His point is two-fold. One, comparing the bitrates for two different titles isn't an inidicator of image quality as the source material for any two different programs can vary in quality, and also have dramatically different data requirements as far as how much data is required to produce a good image. Two, the bit budget issue is simply false because the 22GB total of the entire program for Blood Diamond on BD wasn't even close to maxing out a 30GB HD DVD disc.
Let me say first that I don't have a problem admitting being off-base on this, or to put it bluntly, being wrong. I posed my original Blog on this in the form of a question and made clear that speculation was involved. But being stubborn there are a couple of additional things I think are worth saying here.

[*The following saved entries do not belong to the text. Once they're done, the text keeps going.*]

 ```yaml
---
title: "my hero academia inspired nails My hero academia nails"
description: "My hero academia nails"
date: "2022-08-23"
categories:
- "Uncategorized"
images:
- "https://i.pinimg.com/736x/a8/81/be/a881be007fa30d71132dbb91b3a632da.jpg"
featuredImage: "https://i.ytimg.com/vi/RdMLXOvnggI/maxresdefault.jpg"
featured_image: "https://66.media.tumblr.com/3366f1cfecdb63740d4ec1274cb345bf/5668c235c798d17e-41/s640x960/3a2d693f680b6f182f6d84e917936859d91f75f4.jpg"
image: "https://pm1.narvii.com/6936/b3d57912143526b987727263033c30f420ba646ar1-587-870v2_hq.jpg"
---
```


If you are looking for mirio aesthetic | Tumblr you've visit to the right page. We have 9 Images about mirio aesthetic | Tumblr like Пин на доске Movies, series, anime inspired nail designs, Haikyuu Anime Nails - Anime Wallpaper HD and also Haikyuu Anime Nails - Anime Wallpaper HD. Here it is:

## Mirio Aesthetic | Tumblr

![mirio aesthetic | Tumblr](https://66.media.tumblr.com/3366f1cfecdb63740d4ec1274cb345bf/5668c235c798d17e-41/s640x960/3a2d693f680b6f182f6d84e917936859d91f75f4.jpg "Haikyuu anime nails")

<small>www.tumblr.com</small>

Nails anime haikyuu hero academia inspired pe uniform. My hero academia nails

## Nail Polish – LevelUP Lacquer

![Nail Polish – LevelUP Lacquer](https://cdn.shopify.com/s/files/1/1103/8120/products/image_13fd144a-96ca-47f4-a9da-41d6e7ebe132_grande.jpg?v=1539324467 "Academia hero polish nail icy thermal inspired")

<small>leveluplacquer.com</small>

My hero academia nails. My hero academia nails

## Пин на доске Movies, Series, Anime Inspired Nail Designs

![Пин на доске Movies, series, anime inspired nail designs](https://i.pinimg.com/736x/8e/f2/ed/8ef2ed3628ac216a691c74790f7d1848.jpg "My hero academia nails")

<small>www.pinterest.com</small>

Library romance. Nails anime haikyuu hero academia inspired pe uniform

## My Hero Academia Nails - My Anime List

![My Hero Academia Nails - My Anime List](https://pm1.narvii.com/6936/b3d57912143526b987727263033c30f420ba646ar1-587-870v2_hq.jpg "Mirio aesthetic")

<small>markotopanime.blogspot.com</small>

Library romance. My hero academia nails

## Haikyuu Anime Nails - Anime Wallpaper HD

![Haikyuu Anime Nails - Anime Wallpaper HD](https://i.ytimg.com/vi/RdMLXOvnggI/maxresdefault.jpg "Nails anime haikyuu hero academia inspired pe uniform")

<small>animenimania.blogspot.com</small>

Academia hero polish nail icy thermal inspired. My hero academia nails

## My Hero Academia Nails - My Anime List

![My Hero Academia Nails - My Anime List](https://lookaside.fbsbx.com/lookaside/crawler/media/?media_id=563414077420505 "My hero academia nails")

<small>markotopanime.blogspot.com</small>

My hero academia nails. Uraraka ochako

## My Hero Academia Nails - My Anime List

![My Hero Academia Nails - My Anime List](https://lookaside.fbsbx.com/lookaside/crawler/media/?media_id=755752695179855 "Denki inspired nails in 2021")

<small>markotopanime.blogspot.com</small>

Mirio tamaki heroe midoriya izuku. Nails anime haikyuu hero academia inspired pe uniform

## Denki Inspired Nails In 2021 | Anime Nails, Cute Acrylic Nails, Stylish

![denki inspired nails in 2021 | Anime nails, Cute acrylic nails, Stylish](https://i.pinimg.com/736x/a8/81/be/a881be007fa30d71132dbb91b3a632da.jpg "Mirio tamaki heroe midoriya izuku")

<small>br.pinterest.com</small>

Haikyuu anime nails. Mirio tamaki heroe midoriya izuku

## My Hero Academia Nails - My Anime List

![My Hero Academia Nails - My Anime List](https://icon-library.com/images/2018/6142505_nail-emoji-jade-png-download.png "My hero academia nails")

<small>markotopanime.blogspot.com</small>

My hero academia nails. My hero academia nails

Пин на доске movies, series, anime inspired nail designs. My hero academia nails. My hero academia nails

As a metric, ABR over an entire program has the potential pitfall of not necessarily indicating whether the bitrate in many individual scenes dips low enough to denigrate image quality in those particular scenes. And while The Matrix may have encoded spectacularly well at around 13Mbps, the opposite has also been true. Other movies have required much higher data rates to achieve spectacular results with VC-1, according to Kevin Collins' own data. Aside from the obvious stuff like blocking artifacts and excessive noise, would Blood Diamond have at least looked sharper overall with a higher bitrate?
So, to me some question still remains as to whether BD's needs in this regard were properly met, regardless of reason. Noting that Blood Diamond has a lower ABR that's similar to titles that do look spectacular doesn't really answer the question of why BD looks so soft overall in HD. Is the source material of this recent movie that flawed? When the transfer was made did the people involved at any point get concerned with what they were seeing and compare the results they were getting to the same scenes running at the higher data rates that have been required for some titles? Don't know. All I do know is that like a lot of reviewers I was expecting more from an HD transfer of such a recent film.